The steady state generated is set up as a background configuration for the solar corona. A modified Titov-Demoulin flux rope (Titov & Demoulin 1999) is placed near an active region around the solar equator. We refined the grid around the center of the shock to have a size of 0.03 R_s. Figure 1 (adapted from Liu et al. 2008b) shows the flux rope, the line around the area where the mesh is refined and the magnetic field on the surface of the Sun. Shortly after the initial setup, the CME propagates at a speed of 400 km s^-1 and accelerate to 600 km s^-1 in about 50 min.

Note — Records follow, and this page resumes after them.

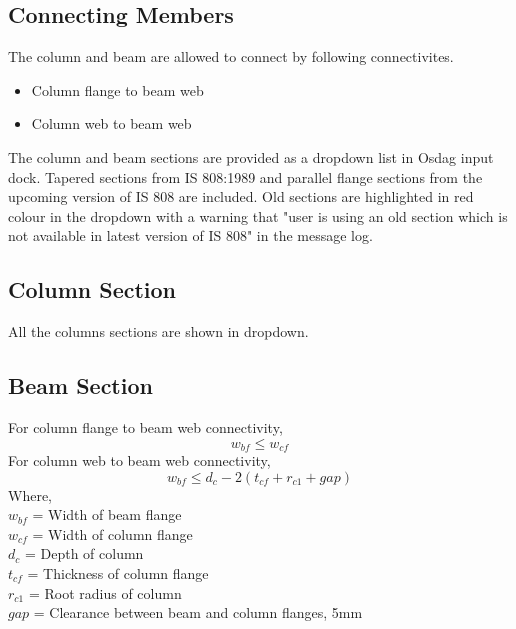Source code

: \documentclass[11.5pt,a4paper,oneside]{report}
\begin{document}
\begin{Form}
\chapter{Connecting Members}
%
The column and beam are allowed to connect by following connectivites.
\begin{itemize}
	\item Column flange to beam web
	\item Column web to beam web
\end{itemize}
%
The column and beam sections are provided as a dropdown list in Osdag input dock. Tapered sections from IS 808:1989 and parallel flange sections from the upcoming version of IS 808 are included. Old sections are highlighted in red colour in the dropdown with a warning that "user is using an old section which is not available in latest version of IS 808" in the message log.
%
\section{Column Section}
%
All the columns sections are shown in dropdown.
\section{Beam Section}
%
For column flange to beam web connectivity, 
\begin{equation}
	w_{bf} \le w_{cf}
\end{equation}
%
For column web to beam web connectivity,
\begin{equation}
	w_{bf} \le d_c - 2 (t_{cf} + r_{c1} + gap)
\end{equation}
Where, \\
\indent $w_{bf}$ = Width of beam flange \\
\indent $w_{cf}$ =  Width of column flange \\
\indent $d_c$ = Depth of column \\
\indent $t_{cf}$ = Thickness of column flange \\
\indent $r_{c1}$ = Root radius of column \\
\indent $gap$ = Clearance between beam and column flanges, 5mm


\end{Form}
\end{document}
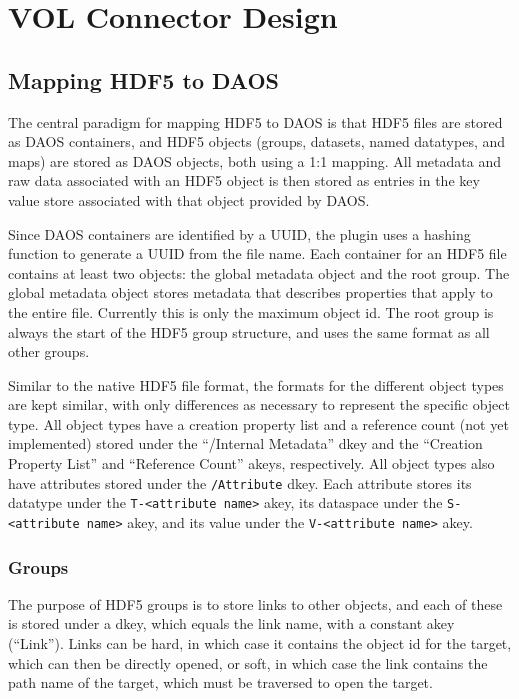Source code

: \section{VOL Connector Design}

\subsection{Mapping HDF5 to DAOS}

The central paradigm for mapping HDF5 to DAOS is that HDF5 files are stored as DAOS containers, and HDF5 objects (groups, datasets, named datatypes, and maps) are stored as DAOS objects, both using a 1:1 mapping. All metadata and raw data associated with an HDF5 object is then stored as entries in the key value store associated with that object provided by DAOS.

Since DAOS containers are identified by a UUID, the plugin uses a hashing function to generate a UUID from the file name. Each container for an HDF5 file contains at least two objects: the global metadata object and the root group. The global metadata object stores metadata that describes properties that apply to the entire file. Currently this is only the maximum object id. The root group is always the start of the HDF5 group structure, and uses the same format as all other groups.

Similar to the native HDF5 file format, the formats for the different object types are kept similar, with only differences as necessary to represent the specific object type. All object types have a creation property list and a reference count (not yet implemented) stored under the ``/Internal Metadata'' dkey and the ``Creation Property List'' and ``Reference Count'' akeys, respectively. All object types also have attributes stored under the \verb+/Attribute+ dkey. Each attribute stores its datatype under the \verb+T-<attribute name>+ akey, its dataspace under the \verb+S-<attribute name>+ akey, and its value under the \verb+V-<attribute name>+ akey.

\subsubsection{Groups}

The purpose of HDF5 groups is to store links to other objects, and each of these is stored under a dkey, which equals the link name, with a constant akey (“Link”). Links can be hard, in which case it contains the object id for the target, which can then be directly opened, or soft, in which case the link contains the path name of the target, which must be traversed to open the target.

The ambient Alfvén speed at the region where CME propagates is less than 300 km s^-1. The steady-state solar wind, the initiation of the CME, the propagation and acceleration of the CME, the evolution of the CME-driven shock, and the post-shock compression were presented in Liu et al. (2008b).

Fig. 2

The plot of density, temperature, and angle of the magnetic field versus (vs.) position for times a) t = 20 min, b) t = 30 min, and c) t = 40 min. The dashed lines mark the region of the sheath characterized by the compressed plasma.

3. Sheath

The transition from the interplanetary field to the ejecta has been investigated extensively using in situ observations on ICMEs, the interplanetary manifestations of CMEs (Kaymaz & Siscoe 2006; Liu et al. 2006, 2008a). The observed properties used to identify sheaths include density change and magnetic field rotation. (Klein & Burlaga 1982; Liu et al. 2006; Richardson & Cane 1995). These features are measured at 1 AU. In this paper, we analyze the sheath characteristics near the Sun and study its evolution as the sheath propagates from the Sun. This study is very important because through the study of the internal structure of a CME we gain insight on the acceleration of particles. It is known that energetic particles are accelerated predominantly in the lower corona (Lee 2005).

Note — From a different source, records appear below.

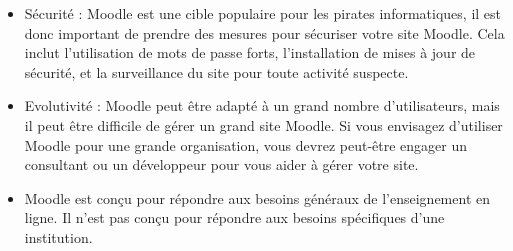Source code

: \begin{enumerate}[label=\alph*]
\begin{itemize}
            \item Sécurité : Moodle est une cible populaire pour les pirates informatiques, il est donc important de prendre des mesures pour sécuriser votre site Moodle. Cela inclut l'utilisation de mots de passe forts, l'installation de mises à jour de sécurité, et la surveillance du site pour toute activité suspecte.
            \item Evolutivité : Moodle peut être adapté à un grand nombre d'utilisateurs, mais il peut être difficile de gérer un grand site Moodle. Si vous envisagez d'utiliser Moodle pour une grande organisation, vous devrez peut-être engager un consultant ou un développeur pour vous aider à gérer votre site.
            \item Moodle est conçu pour répondre aux besoins généraux de l'enseignement en ligne. Il n'est pas conçu pour répondre aux besoins spécifiques d'une institution.
        \end{itemize}
\end{enumerate}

To quantify these features, we sample the data on a radial line going through the middle of the flux rope (X = 1.08 R_s, Y = 0.27 R_s, Z = 0.11 R_s). The coordinates X, Y, and Z are in the heliographic rotational system (HGR), the same as the coordinate system used in the calculation. In Fig. 2, the density, the temperature, and the angles θ_B and φ_B, which are the zenith and azimuthal angle of the magnetic field, respectively, are plotted versus (vs.) R (the distance to the center of the sun) for t = 20, 30, and 40 min. The temperatures were obtained from the pressure and mass density in the simulated sheath. The two straight dashed lines mark the sheath region of compressed plasma ahead of the flux rope (ejecta), which is characterized by low-density plasma.

The density decreases to about one fourth of the maximum density toward the ejecta. In addition to the decrease in density, the zenith angle of the magnetic field θ_B increases over 60 degrees at the lower boundary of the sheath, which implies that the magnetic field rotates over large angles. This rotation is in additional to the usual rotation seen as the spacecraft travels through the flux rope (ejecta). These two features are consistent with the ICME observations at 1 AU (Kaymaz & Siscoe 2006). The temperature in the sheath is lower than the temperature in the flux rope, which is opposite to the observed temperatures. The Titov-Demoulin flux rope is very diffusive, and as the flux rope propagates away from the Sun, diffusion tends to dissipate the magnetic flux converting it into heat. This numerical artefact can be avoided only by employing extremely high resolution all along the flux rope, which is numerically forbidden. We refined the grid in the Sun-Earth line with 0.03 R_s. Since we focus mainly on the magnetic evolution from the sheath to the flux rope, we assume qualitatively that our analysis and results hold.

Fig. 3

The magnetic field lines drape around flux rope. The green surface is an isosurface of density 10^-17 g/cm^-3, which represents the flux rope. The red lines are the magnetic field lines. The colored sphere on the left represents part of the Sun′s surface. The blue and red area is the active region where we inserted a flux rope to initiate a CME. The pink line indicates the line from which we sampled the data.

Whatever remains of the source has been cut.